**About this exercise:**
This task calls for copying each line below that contains "previous".

**Input for this task:**
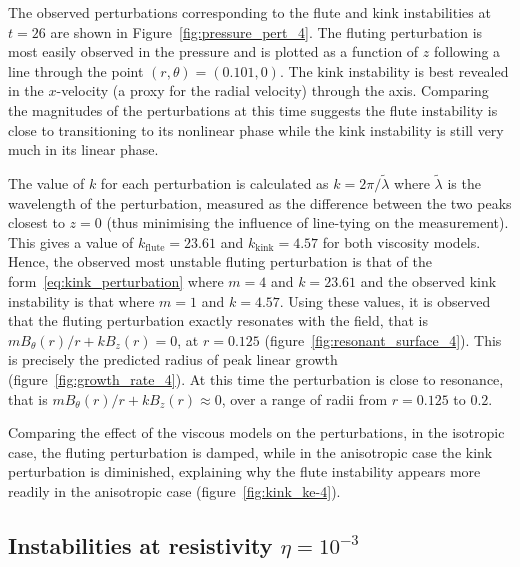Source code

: \documentclass[fleqn,usenatbib]{mnras}
\newcommand{\rs}[2]{{#2}}
\begin{document}
\rs{Figure~\ref{fig:pressure_pert_4} plots the }{The} observed
  perturbations corresponding to the flute and kink
  instabilities at $t=26$ \rs{}{are shown in
  Figure~\ref{fig:pressure_pert_4}}. The fluting perturbation is
  most easily observed in the pressure and is plotted as a function of $z$
  following a line through the point $(r, \theta) = (0.101, 0)$. The
  kink instability is best revealed in the $x$-velocity (a proxy for the
  radial velocity) through the axis. Comparing the magnitudes of the
  perturbations at this time suggests the flute
  instability is close to transitioning to its nonlinear phase while
  the kink instability is still very much in its linear
  phase.

The value of $k$ for each perturbation is calculated as $k = 2\pi/\tilde{\lambda}$ where $\tilde{\lambda}$ is the wavelength of the perturbation, measured as the difference between the two peaks closest to $z=0$ (thus minimising the influence of line-tying on the measurement). This gives a value of $k_{\rs{flute}{\text{flute}}}=23.61$ and $k_{\rs{kink}{\text{kink}}}=4.57$ for both viscosity models. Hence, the observed most unstable fluting perturbation is that of the form~\eqref{eq:kink_perturbation} where $m=4$ and $k=23.61$ and the observed kink instability is that where $m=1$ and $k=4.57$. Using these values, it is observed that the fluting perturbation exactly resonates with the field, that is $m B_{\theta}(r)/r + kB_z(r) = 0$, at $r=0.125$ (figure~\ref{fig:resonant_surface_4}). This is precisely the predicted radius of peak linear growth (figure~\ref{fig:growth_rate_4}). At this time the perturbation is close to resonance, that is $m B_{\theta}(r)/r + kB_z(r) \approx 0$, over a range of radii from $r=0.125$ to $0.2$.

Comparing the effect of the viscous models on the perturbations, in the isotropic case, the fluting perturbation is damped, while in the \rs{switching}{anisotropic} case the kink perturbation is diminished, explaining why the flute instability appears more readily in the \rs{switching}{anisotropic} case (figure~\ref{fig:kink_ke-4}).

\subsection{\rs{Development where}{Instabilities at resistivity} $\eta=10^{-3}$}
\end{document}
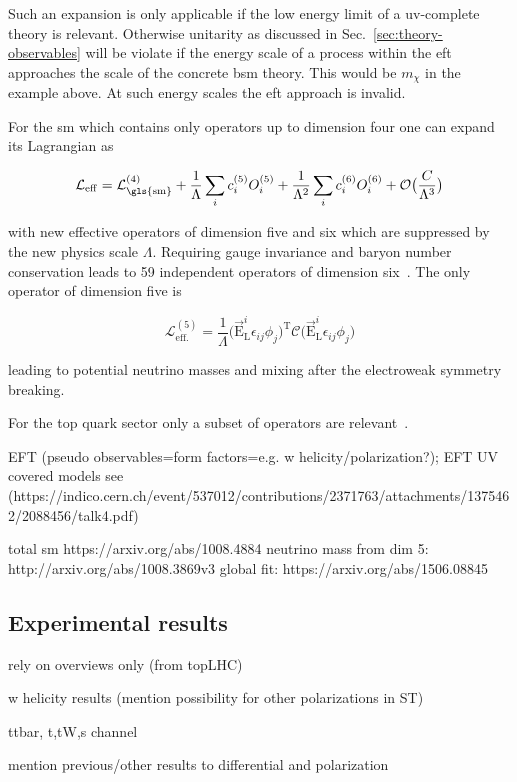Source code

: Such an expansion is only applicable if the low energy limit of a \gls{uv}-complete theory is relevant. Otherwise unitarity as discussed in Sec.~\ref{sec:theory-observables} will be violate if the energy scale of a process within the \gls{eft} approaches the scale of the concrete \gls{bsm} theory. This would be $m_\chi$ in the example above. At such energy scales the \gls{eft} approach is invalid.

For the \gls{sm} which contains only operators up to dimension four one can expand its Lagrangian as

\begin{equation}
\mathcal{L}_\mathrm{eff}=\mathcal{L}_\mathrm{\gls{sm}}^\mathrm{(4)}+\frac{1}{\Lambda}\sum_{i}c_{i}^\mathrm{(5)}{O}_{i}^\mathrm{(5)}+\frac{1}{\Lambda^{2}}\sum_{i}c_{i}^\mathrm{(6)}{O}_{i}^\mathrm{(6)}+\mathcal{O}\big(\frac{C}{\Lambda^3}\big)
\end{equation}

with new effective operators of dimension five and six which are suppressed by the new physics scale $\Lambda$. Requiring gauge invariance and baryon number conservation leads to 59 independent operators of dimension six~\cite{Grzadkowski:2010es}. The only operator of dimension five is

\begin{equation}
\mathcal{L}_\mathrm{eff.}^\mathrm{(5)}=\frac{1}{\Lambda}\big(\vec{\mathrm{E}}_{\mathrm{L}}^{i}\epsilon_{ij}\phi_{j}\big)^\mathrm{T}\mathcal{C}\big(\vec{\mathrm{E}}_{\mathrm{L}}^{i}\epsilon_{ij}\phi_{j}\big)
\end{equation}

leading to potential neutrino masses and mixing after the electroweak symmetry breaking. 

For the top quark sector only a subset of operators are relevant~\cite{AguilarSaavedra:2008zc}.

EFT (pseudo observables=form factors=e.g. w helicity/polarization?); EFT UV covered models see (https://indico.cern.ch/event/537012/contributions/2371763/attachments/1375462/2088456/talk4.pdf)

total sm https://arxiv.org/abs/1008.4884
neutrino mass from dim 5: http://arxiv.org/abs/1008.3869v3
global fit: https://arxiv.org/abs/1506.08845

\subsection{Experimental results}
\label{sec:theory-exp-results}

rely on overviews only (from topLHC)

w helicity results (mention possibility for other polarizations in ST)

ttbar, t,tW,s channel

mention previous/other results to differential and polarization
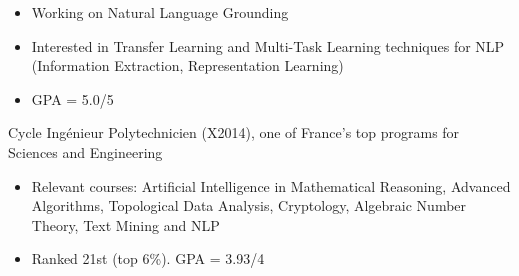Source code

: \documentclass[10pt,a4paper]{altacv}
\begin{document}


\begin{fullwidth}
\makecvheader
\end{fullwidth}


\begin{itemize}
\item Working on Natural Language Grounding
\item Interested in Transfer Learning and Multi-Task Learning techniques for NLP (Information Extraction, Representation Learning)
\item GPA = 5.0/5
\end{itemize}

\divider

Cycle Ingénieur Polytechnicien (X2014), one of France’s top programs for Sciences and Engineering
\begin{itemize}
\item Relevant courses: Artificial Intelligence in Mathematical Reasoning, Advanced Algorithms, Topological
Data Analysis, Cryptology, Algebraic Number Theory, Text Mining and NLP
\item Ranked 21st (top 6\%). GPA = 3.93/4
\end{itemize}
\end{document}
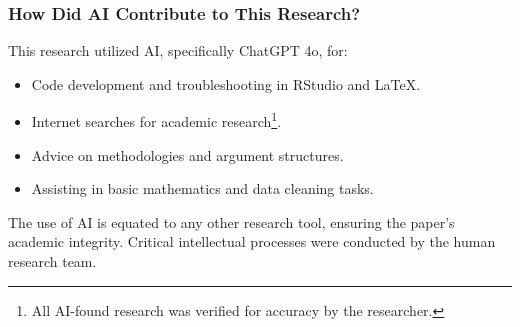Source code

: \documentclass{beamer}
\begin{document}
\begin{frame}
\frametitle{How Did AI Contribute to This Research?}
\small
This research utilized AI, specifically ChatGPT 4o, for:

\begin{itemize}
  \item Code development and troubleshooting in RStudio and LaTeX.
  \item Internet searches for academic research\footnote{All AI-found research was verified for accuracy by the researcher.}.
  \item Advice on methodologies and argument structures.
  \item Assisting in basic mathematics and data cleaning tasks.
\end{itemize}

The use of AI is equated to any other research tool, ensuring the paper's academic integrity. Critical intellectual processes were conducted by the human research team.
\end{frame}
\end{document}
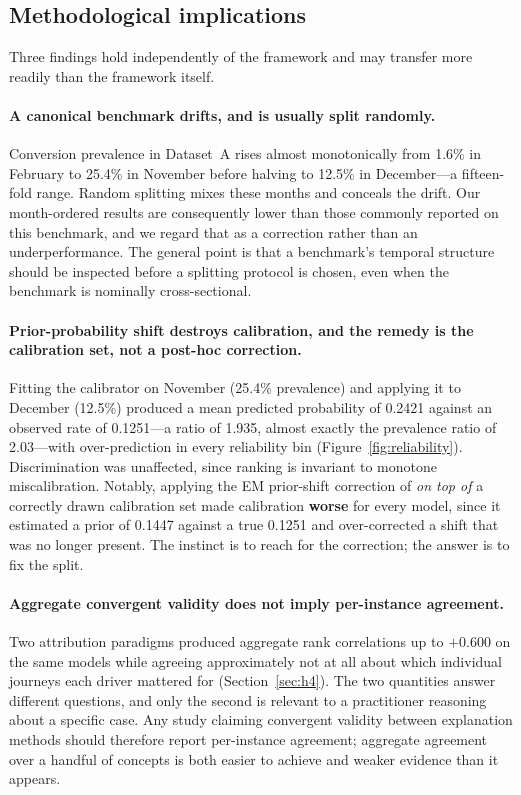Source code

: \documentclass[review,3p,times,authoryear]{elsarticle}   %
\begin{document}
\subsection{Methodological implications}

Three findings hold independently of the framework and may transfer more readily
than the framework itself.

\paragraph{A canonical benchmark drifts, and is usually split randomly.}
Conversion prevalence in Dataset~A rises almost monotonically from 1.6\% in February
to 25.4\% in November before halving to 12.5\% in December---a fifteen-fold range.
Random splitting mixes these months and conceals the drift. Our month-ordered
results are consequently lower than those commonly reported on this benchmark, and
we regard that as a correction rather than an underperformance. The general point is
that a benchmark's temporal structure should be inspected before a splitting
protocol is chosen, even when the benchmark is nominally cross-sectional.

\paragraph{Prior-probability shift destroys calibration, and the remedy is the
calibration set, not a post-hoc correction.}
Fitting the calibrator on November (25.4\% prevalence) and applying it to December
(12.5\%) produced a mean predicted probability of 0.2421 against an observed rate of
0.1251---a ratio of 1.935, almost exactly the prevalence ratio of 2.03---with
over-prediction in every reliability bin (Figure~\ref{fig:reliability}).
Discrimination was unaffected, since ranking is invariant to monotone
miscalibration. Notably, applying the EM prior-shift correction of
\citet{saerens2002adjusting} \emph{on top of} a correctly drawn calibration set made
calibration \textbf{worse} for every model, since it estimated a prior of 0.1447
against a true 0.1251 and over-corrected a shift that was no longer present. The
instinct is to reach for the correction; the answer is to fix the split.

\paragraph{Aggregate convergent validity does not imply per-instance agreement.}
Two attribution paradigms produced aggregate rank correlations up to $+0.600$ on the
same models while agreeing approximately not at all about which individual journeys
each driver mattered for (Section~\ref{sec:h4}). The two quantities answer different
questions, and only the second is relevant to a practitioner reasoning about a
specific case. Any study claiming convergent validity between explanation methods
should therefore report per-instance agreement; aggregate agreement over a handful
of concepts is both easier to achieve and weaker evidence than it appears.
\end{document}
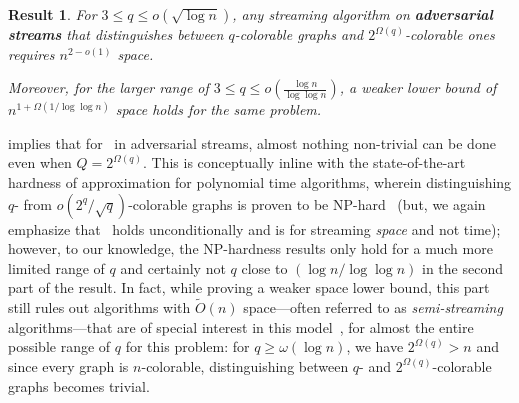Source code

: \documentclass[11pt]{article}
\newtheorem{mdresult}{Result}
\newenvironment{result}{\begin{mdframed}[backgroundcolor=lightgray!40,topline=false,rightline=false,leftline=false,bottomline=false,innertopmargin=5pt]\begin{mdresult}}{\end{mdresult}\end{mdframed}}
\theoremstyle{definition}
\renewcommand{\leq}{\leqslant}
\renewcommand{\geq}{\geqslant}
\newcommand{\Ot}{\ensuremath{\widetilde{O}}}
\newcommand{\paren}[1]{\ensuremath{\left(#1\right)}\xspace}
\begin{document}
\begin{result}\label{res:adv}
	For $3 \leq q \leq o(\sqrt{\log{n}})$, any streaming algorithm on \textbf{adversarial streams} that distinguishes between $q$-colorable graphs and $2^{\Omega(q)}$-colorable ones requires $n^{2-o(1)}$ space. 
	
	Moreover, for the larger range of $3 \leq q \leq o(\frac{\log{n}}{\log\log{n}})$, 
	a weaker lower bound of $n^{1+\Omega(1/\log\log{n})}$ space holds for the same problem. 
\end{result}

 implies that for~ in adversarial streams, almost nothing non-trivial can be done even when $Q = 2^{\Omega(q)}$. 
This is conceptually inline with the state-of-the-art hardness of approximation for polynomial time algorithms, wherein distinguishing $q$- from $o(2^{q}/\sqrt{q})$-colorable graphs is proven to be NP-hard~\cite{KrokhinOWZ23} (but, we again emphasize that~ holds unconditionally and is for streaming \emph{space} and not time); however, to our knowledge, the NP-hardness results only
hold for a much more limited range of $q$ and certainly not $q$ close to $(\log{n}/\log\log{n})$ in the second part of the result. In fact, while proving a weaker space lower bound, this part still rules out algorithms with $\Ot(n)$ space---often referred to as \emph{semi-streaming} 
algorithms---that are of special interest in this model~\cite{FeigenbaumKMSZ04}, for almost the entire possible range of $q$ for this problem: for $q \geq \omega(\log{n})$, we have $2^{\Omega(q)} > n$ 
and since every graph is $n$-colorable, distinguishing between $q$- and $2^{\Omega(q)}$-colorable graphs becomes trivial. 


\end{document}
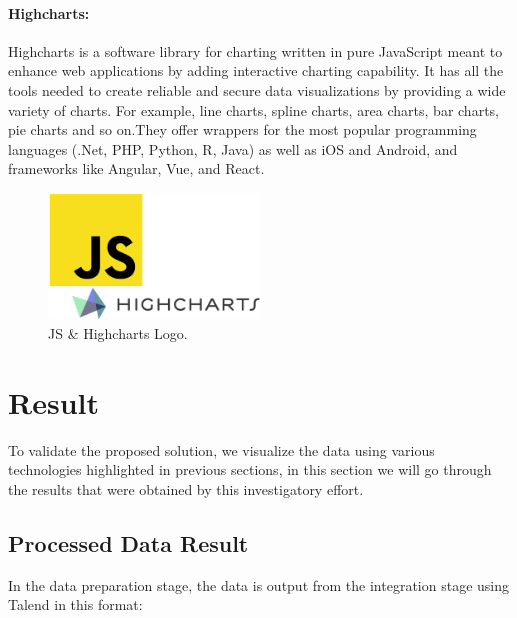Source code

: \paragraph*{Highcharts:}
Highcharts is a software library for charting written in pure JavaScript meant to enhance web applications by adding interactive charting capability. 
It has all the tools needed to create reliable and secure data visualizations by
providing a wide variety of charts. For example, line charts, spline charts, area charts, bar charts, pie charts and so on.They offer wrappers for the most popular programming languages (.Net, PHP, Python, R, Java) as well as iOS and Android, and frameworks like Angular, Vue, and React\cite{InteractiveJavascriptCharts}. 
\begin{figure}[h!]
    \center
    \includegraphics[width=0.50\textwidth]{images/chapter4/jshigh.png}
    \caption{JS \& Highcharts Logo.}
    \label{fig:Highcharts}
\end{figure}

\section{Result}
To validate the proposed solution, we visualize the data  using various technologies highlighted in previous sections, in this section we will go through the results that were obtained by this investigatory effort.
\subsection{Processed Data Result}
In the data preparation stage, the data is output from the integration stage using Talend in this format:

**Exercise answer:**
mention previous/other results to differential and polarization
To validate the proposed solution, we visualize the data  using various technologies highlighted in previous sections, in this section we will go through the results that were obtained by this investigatory effort.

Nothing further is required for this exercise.